Normalize mixed glyphs and terms:

```bash
curl -X POST 'http://127.0.0.1:8000/api/v1/normalize?mode=compact' \
  -H 'Content-Type: application/json' \
  -d '{"tokens":["铝","FOB","tempered glass","unknown"]}'
```

Compact response example:

```json
{
  "known": {
    "铝": "glyph:U+94DD",
    "FOB": "trade:fob",
    "tempered glass": "material:tempered_glass"
  },
  "unknown": ["unknown"]
}
```

## MCP Server

OmniGlyph includes a local stdio MCP server for Claude Desktop, Claude Code, Codex-style agents, and custom MCP clients.

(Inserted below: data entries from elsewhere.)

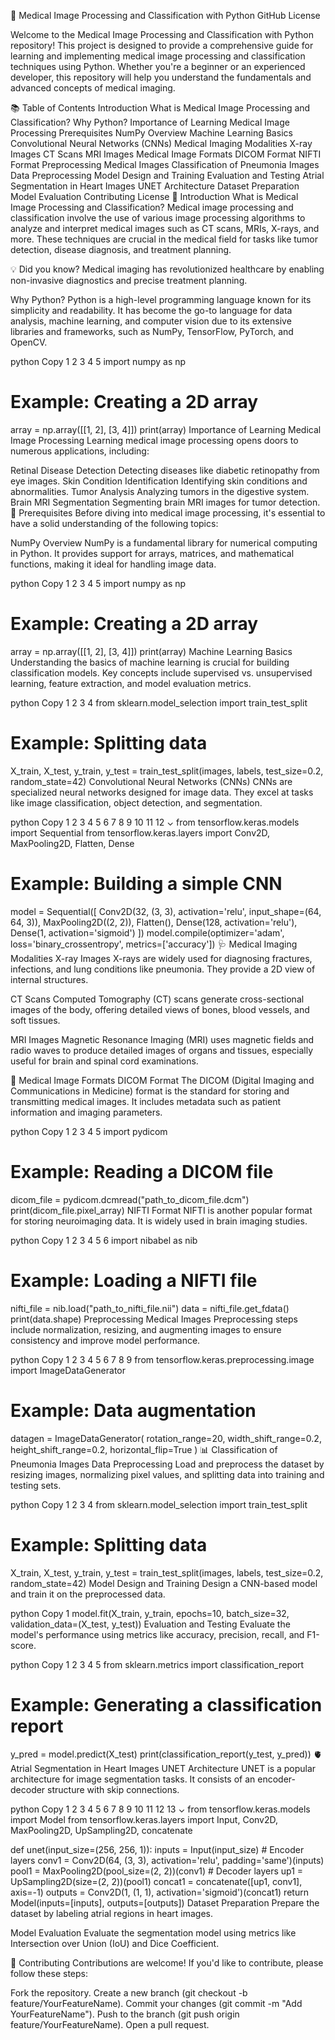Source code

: 
🧠 Medical Image Processing and Classification with Python
GitHub License

Welcome to the Medical Image Processing and Classification with Python repository! This project is designed to provide a comprehensive guide for learning and implementing medical image processing and classification techniques using Python. Whether you're a beginner or an experienced developer, this repository will help you understand the fundamentals and advanced concepts of medical imaging.

📚 Table of Contents
Introduction
What is Medical Image Processing and Classification?
Why Python?
Importance of Learning Medical Image Processing
Prerequisites
NumPy Overview
Machine Learning Basics
Convolutional Neural Networks (CNNs)
Medical Imaging Modalities
X-ray Images
CT Scans
MRI Images
Medical Image Formats
DICOM Format
NIFTI Format
Preprocessing Medical Images
Classification of Pneumonia Images
Data Preprocessing
Model Design and Training
Evaluation and Testing
Atrial Segmentation in Heart Images
UNET Architecture
Dataset Preparation
Model Evaluation
Contributing
License
🌟 Introduction
What is Medical Image Processing and Classification?
Medical image processing and classification involve the use of various image processing algorithms to analyze and interpret medical images such as CT scans, MRIs, X-rays, and more. These techniques are crucial in the medical field for tasks like tumor detection, disease diagnosis, and treatment planning.

💡 Did you know?
Medical imaging has revolutionized healthcare by enabling non-invasive diagnostics and precise treatment planning. 

Why Python?
Python is a high-level programming language known for its simplicity and readability. It has become the go-to language for data analysis, machine learning, and computer vision due to its extensive libraries and frameworks, such as NumPy, TensorFlow, PyTorch, and OpenCV.

python
Copy
1
2
3
4
5
import numpy as np

# Example: Creating a 2D array
array = np.array([[1, 2], [3, 4]])
print(array)
Importance of Learning Medical Image Processing
Learning medical image processing opens doors to numerous applications, including:

Retinal Disease Detection
Detecting diseases like diabetic retinopathy from eye images.
Skin Condition Identification
Identifying skin conditions and abnormalities.
Tumor Analysis
Analyzing tumors in the digestive system.
Brain MRI Segmentation
Segmenting brain MRI images for tumor detection.
🔧 Prerequisites
Before diving into medical image processing, it's essential to have a solid understanding of the following topics:

NumPy Overview
NumPy is a fundamental library for numerical computing in Python. It provides support for arrays, matrices, and mathematical functions, making it ideal for handling image data.

python
Copy
1
2
3
4
5
import numpy as np

# Example: Creating a 2D array
array = np.array([[1, 2], [3, 4]])
print(array)
Machine Learning Basics
Understanding the basics of machine learning is crucial for building classification models. Key concepts include supervised vs. unsupervised learning, feature extraction, and model evaluation metrics.

python
Copy
1
2
3
4
from sklearn.model_selection import train_test_split

# Example: Splitting data
X_train, X_test, y_train, y_test = train_test_split(images, labels, test_size=0.2, random_state=42)
Convolutional Neural Networks (CNNs)
CNNs are specialized neural networks designed for image data. They excel at tasks like image classification, object detection, and segmentation.

python
Copy
1
2
3
4
5
6
7
8
9
10
11
12
⌄
from tensorflow.keras.models import Sequential
from tensorflow.keras.layers import Conv2D, MaxPooling2D, Flatten, Dense

# Example: Building a simple CNN
model = Sequential([
    Conv2D(32, (3, 3), activation='relu', input_shape=(64, 64, 3)),
    MaxPooling2D((2, 2)),
    Flatten(),
    Dense(128, activation='relu'),
    Dense(1, activation='sigmoid')
])
model.compile(optimizer='adam', loss='binary_crossentropy', metrics=['accuracy'])
🩺 Medical Imaging Modalities
X-ray Images
X-rays are widely used for diagnosing fractures, infections, and lung conditions like pneumonia. They provide a 2D view of internal structures.

CT Scans
Computed Tomography (CT) scans generate cross-sectional images of the body, offering detailed views of bones, blood vessels, and soft tissues.

MRI Images
Magnetic Resonance Imaging (MRI) uses magnetic fields and radio waves to produce detailed images of organs and tissues, especially useful for brain and spinal cord examinations.

📁 Medical Image Formats
DICOM Format
The DICOM (Digital Imaging and Communications in Medicine) format is the standard for storing and transmitting medical images. It includes metadata such as patient information and imaging parameters.

python
Copy
1
2
3
4
5
import pydicom

# Example: Reading a DICOM file
dicom_file = pydicom.dcmread("path_to_dicom_file.dcm")
print(dicom_file.pixel_array)
NIFTI Format
NIFTI is another popular format for storing neuroimaging data. It is widely used in brain imaging studies.

python
Copy
1
2
3
4
5
6
import nibabel as nib

# Example: Loading a NIFTI file
nifti_file = nib.load("path_to_nifti_file.nii")
data = nifti_file.get_fdata()
print(data.shape)
Preprocessing Medical Images
Preprocessing steps include normalization, resizing, and augmenting images to ensure consistency and improve model performance.

python
Copy
1
2
3
4
5
6
7
8
9
from tensorflow.keras.preprocessing.image import ImageDataGenerator

# Example: Data augmentation
datagen = ImageDataGenerator(
    rotation_range=20,
    width_shift_range=0.2,
    height_shift_range=0.2,
    horizontal_flip=True
)
📊 Classification of Pneumonia Images
Data Preprocessing
Load and preprocess the dataset by resizing images, normalizing pixel values, and splitting data into training and testing sets.

python
Copy
1
2
3
4
from sklearn.model_selection import train_test_split

# Example: Splitting data
X_train, X_test, y_train, y_test = train_test_split(images, labels, test_size=0.2, random_state=42)
Model Design and Training
Design a CNN-based model and train it on the preprocessed data.

python
Copy
1
model.fit(X_train, y_train, epochs=10, batch_size=32, validation_data=(X_test, y_test))
Evaluation and Testing
Evaluate the model's performance using metrics like accuracy, precision, recall, and F1-score.

python
Copy
1
2
3
4
5
from sklearn.metrics import classification_report

# Example: Generating a classification report
y_pred = model.predict(X_test)
print(classification_report(y_test, y_pred))
🫀 Atrial Segmentation in Heart Images
UNET Architecture
UNET is a popular architecture for image segmentation tasks. It consists of an encoder-decoder structure with skip connections.

python
Copy
1
2
3
4
5
6
7
8
9
10
11
12
13
⌄
from tensorflow.keras.models import Model
from tensorflow.keras.layers import Input, Conv2D, MaxPooling2D, UpSampling2D, concatenate

def unet(input_size=(256, 256, 1)):
    inputs = Input(input_size)
    # Encoder layers
    conv1 = Conv2D(64, (3, 3), activation='relu', padding='same')(inputs)
    pool1 = MaxPooling2D(pool_size=(2, 2))(conv1)
    # Decoder layers
    up1 = UpSampling2D(size=(2, 2))(pool1)
    concat1 = concatenate([up1, conv1], axis=-1)
    outputs = Conv2D(1, (1, 1), activation='sigmoid')(concat1)
    return Model(inputs=[inputs], outputs=[outputs])
Dataset Preparation
Prepare the dataset by labeling atrial regions in heart images.

Model Evaluation
Evaluate the segmentation model using metrics like Intersection over Union (IoU) and Dice Coefficient.

🤝 Contributing
Contributions are welcome! If you'd like to contribute, please follow these steps:

Fork the repository.
Create a new branch (git checkout -b feature/YourFeatureName).
Commit your changes (git commit -m "Add YourFeatureName").
Push to the branch (git push origin feature/YourFeatureName).
Open a pull request.
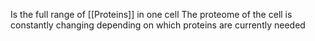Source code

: Is the full range of [[Proteins]] in one cell
The proteome of the cell is constantly changing depending on which proteins are currently needed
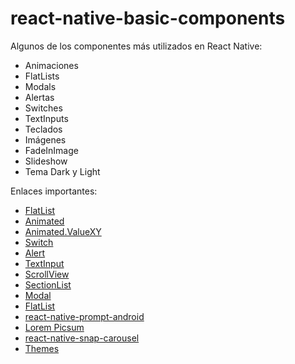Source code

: # react-native-basic-components

Algunos de los componentes más utilizados en React Native:

* Animaciones
* FlatLists
* Modals
* Alertas
* Switches
* TextInputs
* Teclados
* Imágenes
* FadeInImage
* Slideshow
* Tema Dark y Light

Enlaces importantes:

- [FlatList](https://reactnative.dev/docs/flatlist)
- [Animated](https://reactnative.dev/docs/animated)
- [Animated.ValueXY](https://reactnative.dev/docs/animatedvaluexy)
- [Switch](https://reactnative.dev/docs/switch)
- [Alert](https://reactnative.dev/docs/alert)
- [TextInput](https://reactnative.dev/docs/textinput)
- [ScrollView](https://reactnative.dev/docs/scrollview)
- [SectionList](https://reactnative.dev/docs/sectionlist)
- [Modal](https://reactnative.dev/docs/modal)
- [FlatList](https://reactnative.dev/docs/flatlist)
- [react-native-prompt-android](https://www.npmjs.com/package/react-native-prompt-android)
- [Lorem Picsum](https://picsum.photos/)
- [react-native-snap-carousel](https://github.com/meliorence/react-native-snap-carousel)
- [Themes](https://reactnavigation.org/docs/themes/)




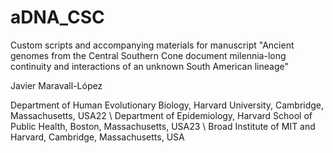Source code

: # aDNA_CSC
Custom scripts and accompanying materials for manuscript "Ancient genomes from the Central Southern Cone document milennia-long continuity and interactions of an unknown South American lineage" 

Javier Maravall-López

Department of Human Evolutionary Biology, Harvard University, Cambridge, Massachusetts, USA22 \\
Department of Epidemiology, Harvard School of Public Health, Boston, Massachusetts, USA23 \\
Broad Institute of MIT and Harvard, Cambridge, Massachusetts, USA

Run it locally after installing the package:

```bash
omniglyph-mcp
```

Example JSON-RPC request over stdio:

```json
{"jsonrpc":"2.0","id":1,"method":"tools/list"}
```

The MCP server reads from the same local SQLite symbol fact base used by `/api/v1/glyph`. It exposes `lookup_glyph`, `lookup_term`, `explain_glyph`, `explain_term`, `explain_code_security`, `normalize_tokens`, `validate_output_terms`, `scan_code_symbols`, `scan_unicode_security`, and `audit_explain`.

## Local MVP Commands

Install development dependencies:

```bash
python -m pip install -e '.[dev]'
```

Use `uv` if the system Python environment is broken or missing Python 3.10+:

```bash
UV_CACHE_DIR=.uv-cache uv venv .venv --python 3.11
UV_CACHE_DIR=.uv-cache uv pip install -e '.[dev]'
.venv/bin/python -m pytest -v
```

Ingest the Unicode source fixture explicitly:

```bash
python -m omniglyph.cli ingest-unicode --source tests/fixtures/UnicodeData.sample.txt --source-version fixture
```

Ingest the Unihan source fixture explicitly:

```bash
python -m omniglyph.cli ingest-unihan --source tests/fixtures/Unihan.sample.txt --source-version fixture
```

Run the API:

```bash
uvicorn omniglyph.api:app --reload
```

Query one glyph:

```bash
curl 'http://127.0.0.1:8000/api/v1/glyph?char=铝'
```

Run the lookup benchmark after ingestion:

```bash
python scripts/benchmark_lookup.py --db data/omniglyph.sqlite3 --glyph 铝 --iterations 1000
```


## Release Check Scripts

Run the full local release check from an activated environment:

```bash
scripts/release_check.sh
```

Run the demo check after installing console scripts:

```bash
scripts/demo_check.sh
```


## License

OmniGlyph source code is licensed under the Apache License 2.0. Imported datasets, Unicode/Unihan/CLDR artifacts, and private domain packs are governed by their own licenses and are not relicensed by this project.

万象文枢（OmniGlyph）源代码采用 Apache License 2.0。导入的数据集、Unicode/Unihan/CLDR 原始数据以及私有领域词库遵循各自的授权条款，本项目不会对其重新授权。